__DATA TO EXAMINE__.
..............................
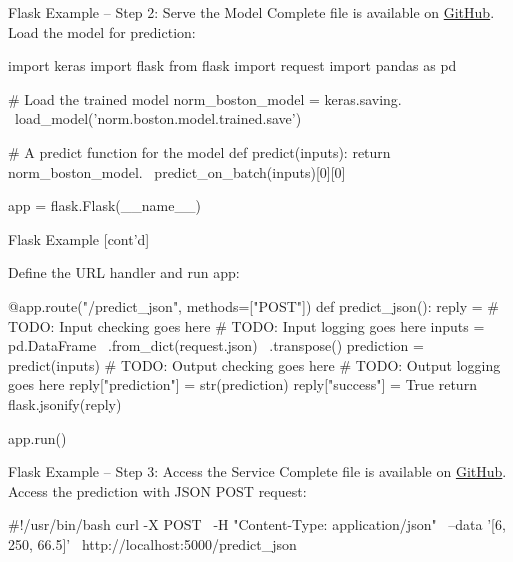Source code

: \documentclass[ignorenonframetext,xcolor=x11names]{beamer}
\begin{document}
\begin{frame}[fragile]{Flask Example -- Step 2: Serve the Model}
Complete file is available on \href{https://github.com/jevermann/busi4720-mlops/blob/main/flask_deploy.py}{GitHub}. \\

Load the model for prediction:
\begin{pythoncode}
import keras
import flask
from flask import request
import pandas as pd

# Load the trained model
norm_boston_model = keras.saving. \
    load_model('norm.boston.model.trained.save')

# A predict function for the model
def predict(inputs):
    return norm_boston_model. \
        predict_on_batch(inputs)[0][0]

app = flask.Flask(__name__)
\end{pythoncode}
\end{frame}

\begin{frame}[fragile]{Flask Example \small [cont'd]}

Define the URL handler and run app:
\begin{pythoncode}
@app.route("/predict_json", methods=["POST"])
def predict_json():
    reply = {}
    # TODO: Input checking goes here
    # TODO: Input logging goes here
    inputs = pd.DataFrame \
               .from_dict(request.json) \
               .transpose()
    prediction = predict(inputs)
    # TODO: Output checking goes here
    # TODO: Output logging goes here
    reply["prediction"] = str(prediction)
    reply["success"] = True
    return flask.jsonify(reply)
    
app.run()
\end{pythoncode}
\end{frame}

\begin{frame}[fragile]{Flask Example -- Step 3: Access the Service}
Complete file is available on \href{https://github.com/jevermann/busi4720-mlops/blob/main/json_demo.sh}{GitHub}. \\

Access the prediction with JSON POST request:
\begin{bashcode}
#!/usr/bin/bash
curl -X POST \
     -H "Content-Type: application/json" \
     --data '[6, 250, 66.5]' \
     http://localhost:5000/predict_json
\end{bashcode}
\end{frame}
\end{document}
..............................
__WHAT TO DO__. The records must be restated word for word, apart from any images.

__SOLVED PROBLEM__.
Source code

: \documentclass[ignorenonframetext,xcolor=x11names]{beamer}
\begin{document}
\begin{frame}[fragile]{Flask Example -- Step 2: Serve the Model}
Complete file is available on \href{https://github.com/jevermann/busi4720-mlops/blob/main/flask_deploy.py}{GitHub}. \\

Load the model for prediction:
\begin{pythoncode}
import keras
import flask
from flask import request
import pandas as pd

# Load the trained model
norm_boston_model = keras.saving. \
    load_model('norm.boston.model.trained.save')

# A predict function for the model
def predict(inputs):
    return norm_boston_model. \
        predict_on_batch(inputs)[0][0]

app = flask.Flask(__name__)
\end{pythoncode}
\end{frame}

\begin{frame}[fragile]{Flask Example \small [cont'd]}

Define the URL handler and run app:
\begin{pythoncode}
@app.route("/predict_json", methods=["POST"])
def predict_json():
    reply = {}
    # TODO: Input checking goes here
    # TODO: Input logging goes here
    inputs = pd.DataFrame \
               .from_dict(request.json) \
               .transpose()
    prediction = predict(inputs)
    # TODO: Output checking goes here
    # TODO: Output logging goes here
    reply["prediction"] = str(prediction)
    reply["success"] = True
    return flask.jsonify(reply)
    
app.run()
\end{pythoncode}
\end{frame}

\begin{frame}[fragile]{Flask Example -- Step 3: Access the Service}
Complete file is available on \href{https://github.com/jevermann/busi4720-mlops/blob/main/json_demo.sh}{GitHub}. \\

Access the prediction with JSON POST request:
\begin{bashcode}
#!/usr/bin/bash
curl -X POST \
     -H "Content-Type: application/json" \
     --data '[6, 250, 66.5]' \
     http://localhost:5000/predict_json
\end{bashcode}
\end{frame}
\end{document}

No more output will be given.